| Problem requirements |
After finding the line with "- **remove_if_exists:** *Hilfsfunktion,*" in the entries below, retype exactly each line from there through the line with "sondern auch formal", including that final line.

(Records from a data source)
▼
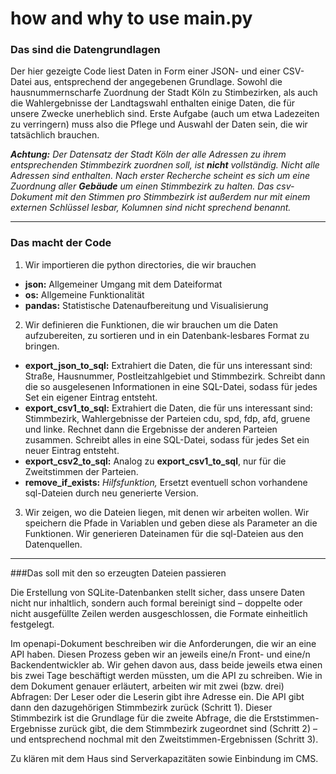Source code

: # how and why to use main.py

### Das sind die Datengrundlagen
Der hier gezeigte Code liest Daten in Form einer JSON- und einer CSV-Datei aus, 
entsprechend der angegebenen Grundlage.
Sowohl die hausnummernscharfe Zuordnung der Stadt Köln zu Stimbezirken, 
als auch die Wahlergebnisse der Landtagswahl enthalten einige Daten, 
die für unsere Zwecke unerheblich sind. 
Erste Aufgabe (auch um etwa Ladezeiten zu verringern) muss also die Pflege und Auswahl 
der Daten sein, die wir tatsächlich brauchen.

***Achtung:** Der Datensatz der Stadt Köln der alle Adressen zu ihrem 
entsprechenden Stimmbezirk zuordnen soll, ist **nicht** vollständig. 
Nicht alle Adressen sind enthalten. Nach erster Recherche scheint es sich um eine 
Zuordnung aller **Gebäude** um einen Stimmbezirk zu halten. 
Das csv-Dokument mit den Stimmen pro Stimmbezirk ist außerdem nur mit einem externen 
Schlüssel lesbar, Kolumnen sind nicht sprechend benannt.* 
***
### Das macht der Code

1. Wir importieren die python directories, die wir brauchen
- **json:** Allgemeiner Umgang mit dem Dateiformat
- **os:** Allgemeine Funktionalität
- **pandas:** Statistische Datenaufbereitung und Visualisierung

2. Wir definieren die Funktionen, die wir brauchen um die Daten aufzubereiten, 
   zu sortieren und in ein Datenbank-lesbares Format zu bringen.
- **export_json_to_sql:** Extrahiert die Daten, die für uns interessant sind: 
  Straße, Hausnummer, Postleitzahlgebiet und Stimmbezirk. 
Schreibt dann die so ausgelesenen Informationen in eine SQL-Datei, 
  sodass für jedes Set ein eigener Eintrag entsteht.
- **export_csv1_to_sql:**  Extrahiert die Daten, die für uns interessant sind: 
  Stimmbezirk, Wahlergebnisse der Parteien cdu, spd, fdp, afd, gruene und linke. 
  Rechnet dann die Ergebnisse der anderen Parteien zusammen. 
  Schreibt alles in eine SQL-Datei, 
  sodass für jedes Set ein neuer Eintrag entsteht.
- **export_csv2_to_sql:** Analog zu **export_csv1_to_sql**, 
  nur für die Zweitstimmen der Parteien.
- **remove_if_exists:** *Hilfsfunktion,* Ersetzt eventuell schon vorhandene sql-Dateien durch 
  neu generierte Version.

3. Wir zeigen, wo die Dateien liegen, mit denen wir arbeiten wollen. 
   Wir speichern die Pfade in Variablen und geben diese als Parameter an die Funktionen. 
   Wir generieren Dateinamen für die sql-Dateien aus den Datenquellen.
***
###Das soll mit den so erzeugten Dateien passieren

Die Erstellung von SQLite-Datenbanken stellt sicher, dass unsere Daten nicht nur inhaltlich, 
sondern auch formal bereinigt sind – doppelte oder nicht ausgefüllte Zeilen werden 
ausgeschlossen, die Formate einheitlich festgelegt.

Im openapi-Dokument beschreiben wir die Anforderungen, die wir an eine API haben. 
Diesen Prozess geben wir an jeweils eine/n Front- und eine/n Backendentwickler ab. 
Wir gehen davon aus, dass beide jeweils etwa einen bis zwei Tage beschäftigt werden müssten, 
um die API zu schreiben.
Wie in dem Dokument genauer erläutert, arbeiten wir mit zwei (bzw. drei) Abfragen: 
Der Leser oder die Leserin gibt ihre Adresse ein. 
Die API gibt dann den dazugehörigen Stimmbezirk zurück (Schritt 1). 
Dieser Stimmbezirk ist die Grundlage für die zweite Abfrage, die die Erststimmen-Ergebnisse 
zurück gibt, die dem Stimmbezirk zugeordnet sind (Schritt 2) – und entsprechend nochmal 
mit den Zweitstimmen-Ergebnissen (Schritt 3).

Zu klären mit dem Haus sind Serverkapazitäten sowie Einbindung im CMS.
▲
| Answer box |
- **remove_if_exists:** *Hilfsfunktion,* Ersetzt eventuell schon vorhandene sql-Dateien durch 
  neu generierte Version.

3. Wir zeigen, wo die Dateien liegen, mit denen wir arbeiten wollen. 
   Wir speichern die Pfade in Variablen und geben diese als Parameter an die Funktionen. 
   Wir generieren Dateinamen für die sql-Dateien aus den Datenquellen.
***
###Das soll mit den so erzeugten Dateien passieren

Die Erstellung von SQLite-Datenbanken stellt sicher, dass unsere Daten nicht nur inhaltlich, 
sondern auch formal bereinigt sind – doppelte oder nicht ausgefüllte Zeilen werden 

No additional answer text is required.